Niklas Luhmann's theory of organizations as decision machines is a perspective that looks at organizations from the point of view of their self-descriptions, rather than trying to determine if they are truly rational or efficient. Luhmann argues that these forms of self-description, such as being rational or efficient, are themselves a part of the practice of organizations. He is not interested in determining whether organizations are truly rational or efficient, but rather in understanding the function of these self-descriptions for the continuity of organizations. Luhmann's sociology is a systems perspective, in which all operations, including self-descriptions, are part of the system and can only be understood in terms of their function within the system.

 

Luhmann's theory of organizations as decision machines views communication as a present-based, operationally closed, and self-referential process. In this view, systems become surprised by themselves because there is no place where the communication can be communicated unless in communication. Luhmann's systems theory is not a theory that emphasizes a system level in opposition to a level of individual actors, but rather a theory that is interested in understanding how events that can be attributed to individual actors become meaningful within a process that itself cannot be attributed to individual actors. Systems theory does not look at organizations as entities that can be described as transindividual or that can be evaluated as more or less compatible with individual needs for individual freedom. Luhmann does not appreciate ‘the actor’ as a theoretical concept. Actors and human beings, routines and structures, expectations and experiences are mechanisms which release social systems from the danger of losing themselves in their own self-reference. Social systems let structures emerge in which their operative circularity becomes invisible. Time is the most important mechanism for this. Luhmann's systems theory is not a theory which proposes a stable structure or which begins with complex theoretical presuppositions. According to Nassehi, it is a remarkably empirical theory that is interested in the basic processes in which social systems occur and in which structures come into being.

 

Luhmann's theory of organizations as decision machines views decisions as the basic elements of organizations, which is a long-standing tradition in organization research. Luhmann locates rationality in a different point of the decision-making process than traditional theories, which focus on the relationship between rational reasons for a decision and non-rational outcomes. For Luhmann, organizations consist of decisions and they have to cope with their self-made form of decision practice. The main problem of organizations as social systems is the communication of decisions to perform strategies to make this problem invisible, and organizations must overcome this problem by constructing accountable anchors or by stabilizing expectable connectivities in time. The common technique to do this in decision-making processes is the construction of a decider as an accountable address. However, for Luhmann, the decider is only a construction of the system to overcome the menacing deconstruction of its own conditions. This has the consequence that with Luhmann one can disburden the decision-making process from the responsibility of the individual decider and instead focus on the systems perspective of decision making.

 

In Luhmann's theory of organizations as decision machines, organizations are viewed as the locations where decision-making forms are concentrated and where a special form of decision history and decision routine can arise.
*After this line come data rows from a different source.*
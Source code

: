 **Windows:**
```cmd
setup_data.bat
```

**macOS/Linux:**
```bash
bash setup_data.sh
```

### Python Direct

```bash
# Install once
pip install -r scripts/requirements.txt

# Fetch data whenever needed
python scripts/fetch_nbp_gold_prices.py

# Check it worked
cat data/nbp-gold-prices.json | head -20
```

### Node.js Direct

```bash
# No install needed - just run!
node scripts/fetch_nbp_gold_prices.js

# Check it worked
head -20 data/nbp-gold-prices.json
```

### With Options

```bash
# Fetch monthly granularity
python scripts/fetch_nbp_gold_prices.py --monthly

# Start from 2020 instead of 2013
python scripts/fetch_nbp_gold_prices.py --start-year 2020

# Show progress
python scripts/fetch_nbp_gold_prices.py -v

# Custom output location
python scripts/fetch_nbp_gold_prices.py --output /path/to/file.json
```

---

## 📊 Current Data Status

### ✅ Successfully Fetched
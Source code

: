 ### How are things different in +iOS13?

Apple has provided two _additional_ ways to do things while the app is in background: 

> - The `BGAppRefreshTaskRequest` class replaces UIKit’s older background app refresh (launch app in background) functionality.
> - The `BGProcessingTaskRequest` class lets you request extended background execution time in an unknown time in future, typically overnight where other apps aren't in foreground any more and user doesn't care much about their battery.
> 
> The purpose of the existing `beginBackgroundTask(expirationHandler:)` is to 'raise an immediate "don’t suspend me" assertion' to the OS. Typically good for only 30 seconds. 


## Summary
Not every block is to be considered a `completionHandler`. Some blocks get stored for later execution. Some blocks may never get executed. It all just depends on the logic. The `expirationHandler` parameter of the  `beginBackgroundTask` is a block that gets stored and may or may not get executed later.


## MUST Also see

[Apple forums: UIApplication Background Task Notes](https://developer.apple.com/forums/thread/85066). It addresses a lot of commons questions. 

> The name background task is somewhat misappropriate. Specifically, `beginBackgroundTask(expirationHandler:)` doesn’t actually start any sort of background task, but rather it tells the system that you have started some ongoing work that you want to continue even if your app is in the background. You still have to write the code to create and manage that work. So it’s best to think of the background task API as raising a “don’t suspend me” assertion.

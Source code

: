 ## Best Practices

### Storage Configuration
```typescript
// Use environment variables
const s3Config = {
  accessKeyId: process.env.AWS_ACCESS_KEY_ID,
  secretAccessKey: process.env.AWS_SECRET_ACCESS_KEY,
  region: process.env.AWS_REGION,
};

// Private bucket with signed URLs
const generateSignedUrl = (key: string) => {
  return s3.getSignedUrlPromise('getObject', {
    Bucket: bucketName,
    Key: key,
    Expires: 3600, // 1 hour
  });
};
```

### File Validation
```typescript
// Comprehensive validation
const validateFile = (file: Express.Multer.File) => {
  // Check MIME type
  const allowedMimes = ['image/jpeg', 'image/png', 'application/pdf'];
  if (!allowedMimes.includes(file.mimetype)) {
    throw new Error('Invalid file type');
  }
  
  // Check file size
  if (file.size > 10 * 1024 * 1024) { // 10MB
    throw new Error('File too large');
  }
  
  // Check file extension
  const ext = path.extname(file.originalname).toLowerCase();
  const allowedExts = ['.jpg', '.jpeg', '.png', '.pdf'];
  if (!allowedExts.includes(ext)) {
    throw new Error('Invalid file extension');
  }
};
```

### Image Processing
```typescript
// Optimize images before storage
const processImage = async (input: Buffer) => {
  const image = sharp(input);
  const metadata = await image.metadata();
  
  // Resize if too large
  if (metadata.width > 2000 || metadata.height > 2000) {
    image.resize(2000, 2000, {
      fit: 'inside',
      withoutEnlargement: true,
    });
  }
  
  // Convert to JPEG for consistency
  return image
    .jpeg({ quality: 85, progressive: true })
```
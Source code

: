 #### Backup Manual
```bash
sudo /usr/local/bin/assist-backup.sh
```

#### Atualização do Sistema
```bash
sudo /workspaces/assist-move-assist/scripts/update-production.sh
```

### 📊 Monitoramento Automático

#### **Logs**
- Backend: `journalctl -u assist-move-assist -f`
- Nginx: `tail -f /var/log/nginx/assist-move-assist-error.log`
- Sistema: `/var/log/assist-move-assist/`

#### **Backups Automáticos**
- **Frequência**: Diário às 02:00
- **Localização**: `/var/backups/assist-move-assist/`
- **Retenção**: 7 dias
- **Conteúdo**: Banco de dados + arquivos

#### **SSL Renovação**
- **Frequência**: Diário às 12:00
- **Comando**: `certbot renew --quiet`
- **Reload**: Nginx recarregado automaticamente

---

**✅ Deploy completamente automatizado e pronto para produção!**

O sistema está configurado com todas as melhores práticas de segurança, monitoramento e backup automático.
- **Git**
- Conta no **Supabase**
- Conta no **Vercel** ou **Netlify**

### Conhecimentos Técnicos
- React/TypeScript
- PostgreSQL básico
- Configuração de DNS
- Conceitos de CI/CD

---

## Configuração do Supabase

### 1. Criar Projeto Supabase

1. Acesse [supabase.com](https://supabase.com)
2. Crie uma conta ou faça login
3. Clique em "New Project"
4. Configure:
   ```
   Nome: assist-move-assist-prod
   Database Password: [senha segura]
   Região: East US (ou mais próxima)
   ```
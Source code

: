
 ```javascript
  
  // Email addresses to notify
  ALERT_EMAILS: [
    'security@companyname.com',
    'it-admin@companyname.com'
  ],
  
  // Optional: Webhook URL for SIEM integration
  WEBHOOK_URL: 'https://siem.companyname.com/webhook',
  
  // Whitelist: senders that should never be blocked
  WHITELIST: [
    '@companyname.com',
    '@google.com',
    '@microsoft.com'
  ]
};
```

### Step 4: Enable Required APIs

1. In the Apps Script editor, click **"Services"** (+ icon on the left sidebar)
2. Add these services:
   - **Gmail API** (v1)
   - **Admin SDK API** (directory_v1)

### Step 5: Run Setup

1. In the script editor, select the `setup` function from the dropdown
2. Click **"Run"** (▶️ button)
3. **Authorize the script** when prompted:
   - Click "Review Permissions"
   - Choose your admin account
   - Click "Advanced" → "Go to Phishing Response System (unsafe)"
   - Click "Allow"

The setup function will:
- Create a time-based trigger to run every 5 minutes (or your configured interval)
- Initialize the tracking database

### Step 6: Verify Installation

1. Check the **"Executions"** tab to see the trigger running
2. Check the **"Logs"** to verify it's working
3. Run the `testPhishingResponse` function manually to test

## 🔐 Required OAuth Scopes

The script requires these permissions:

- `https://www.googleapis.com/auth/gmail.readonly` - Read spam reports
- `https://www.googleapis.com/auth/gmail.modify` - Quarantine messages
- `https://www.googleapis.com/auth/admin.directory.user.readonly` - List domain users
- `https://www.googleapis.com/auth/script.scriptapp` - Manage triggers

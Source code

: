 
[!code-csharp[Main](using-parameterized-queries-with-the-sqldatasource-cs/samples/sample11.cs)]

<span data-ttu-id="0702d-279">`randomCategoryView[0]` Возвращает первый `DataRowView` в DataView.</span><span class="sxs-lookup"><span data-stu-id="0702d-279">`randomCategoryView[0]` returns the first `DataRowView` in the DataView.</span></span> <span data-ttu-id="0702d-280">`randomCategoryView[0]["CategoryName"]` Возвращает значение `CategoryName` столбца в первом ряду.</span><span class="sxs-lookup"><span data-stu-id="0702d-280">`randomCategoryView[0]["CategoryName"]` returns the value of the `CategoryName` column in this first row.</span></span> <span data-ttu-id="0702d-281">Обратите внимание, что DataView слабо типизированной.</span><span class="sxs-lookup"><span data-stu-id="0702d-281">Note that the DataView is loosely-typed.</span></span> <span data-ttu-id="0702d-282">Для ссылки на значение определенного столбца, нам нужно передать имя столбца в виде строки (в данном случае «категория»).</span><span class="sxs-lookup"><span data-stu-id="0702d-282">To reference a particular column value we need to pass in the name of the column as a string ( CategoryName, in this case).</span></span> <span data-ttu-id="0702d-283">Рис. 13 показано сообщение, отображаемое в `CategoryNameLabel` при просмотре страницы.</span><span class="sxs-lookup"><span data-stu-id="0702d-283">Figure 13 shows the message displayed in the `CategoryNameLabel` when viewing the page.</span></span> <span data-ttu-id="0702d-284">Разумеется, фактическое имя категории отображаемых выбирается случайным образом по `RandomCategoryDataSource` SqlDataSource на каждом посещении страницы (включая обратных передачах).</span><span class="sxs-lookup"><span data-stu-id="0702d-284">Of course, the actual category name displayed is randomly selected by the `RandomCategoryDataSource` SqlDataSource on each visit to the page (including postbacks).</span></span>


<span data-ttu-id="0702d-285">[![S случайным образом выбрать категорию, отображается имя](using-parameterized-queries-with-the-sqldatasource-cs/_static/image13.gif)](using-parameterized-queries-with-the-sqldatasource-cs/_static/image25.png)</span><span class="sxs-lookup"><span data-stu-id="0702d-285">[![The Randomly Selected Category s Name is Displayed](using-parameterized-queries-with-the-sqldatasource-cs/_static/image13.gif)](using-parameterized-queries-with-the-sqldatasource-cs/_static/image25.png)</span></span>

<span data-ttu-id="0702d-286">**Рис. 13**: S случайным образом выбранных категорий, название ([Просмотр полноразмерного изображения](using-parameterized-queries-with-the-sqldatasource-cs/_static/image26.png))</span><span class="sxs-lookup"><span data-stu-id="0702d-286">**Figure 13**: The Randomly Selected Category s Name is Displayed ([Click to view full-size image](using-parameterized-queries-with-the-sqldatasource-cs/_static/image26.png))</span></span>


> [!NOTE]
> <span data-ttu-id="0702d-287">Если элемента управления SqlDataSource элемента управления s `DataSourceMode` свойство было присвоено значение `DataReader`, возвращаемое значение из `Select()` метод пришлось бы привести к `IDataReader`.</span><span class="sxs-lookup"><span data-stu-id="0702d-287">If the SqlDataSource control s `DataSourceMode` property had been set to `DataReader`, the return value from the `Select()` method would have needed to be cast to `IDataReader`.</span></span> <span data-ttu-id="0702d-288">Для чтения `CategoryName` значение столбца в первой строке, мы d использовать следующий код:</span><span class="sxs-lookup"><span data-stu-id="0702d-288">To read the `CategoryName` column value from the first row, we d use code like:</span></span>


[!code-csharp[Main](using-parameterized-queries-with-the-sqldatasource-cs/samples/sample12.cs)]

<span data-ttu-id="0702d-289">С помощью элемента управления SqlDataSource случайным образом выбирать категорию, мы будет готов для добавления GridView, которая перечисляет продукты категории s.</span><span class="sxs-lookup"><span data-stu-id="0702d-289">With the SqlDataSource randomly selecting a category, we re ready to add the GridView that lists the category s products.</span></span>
Organizations produce a special kind of rationality, which is their accountability for decisions, and this makes the structure of function systems observable. Organizations play the same role in society as ‘persons’ for action theory, in that they are constructions of communication processes that make themselves observable by constructing actions which can be accounted to actors. Critics who bemoan that Luhmann's theory does not adequately thematize the level of individual actors within and outside of organizations, misdirect their criticisms. They demand what Luhmann tried to avoid: repeating the everyday accounting processes rather than observing them. Organizations are authorized to exclude by their own means, arranging the relationship of included and excluded persons. They also distribute unequal and hierarchical positions within an organization, which has a cultural impact on normalizing exclusion and inequality.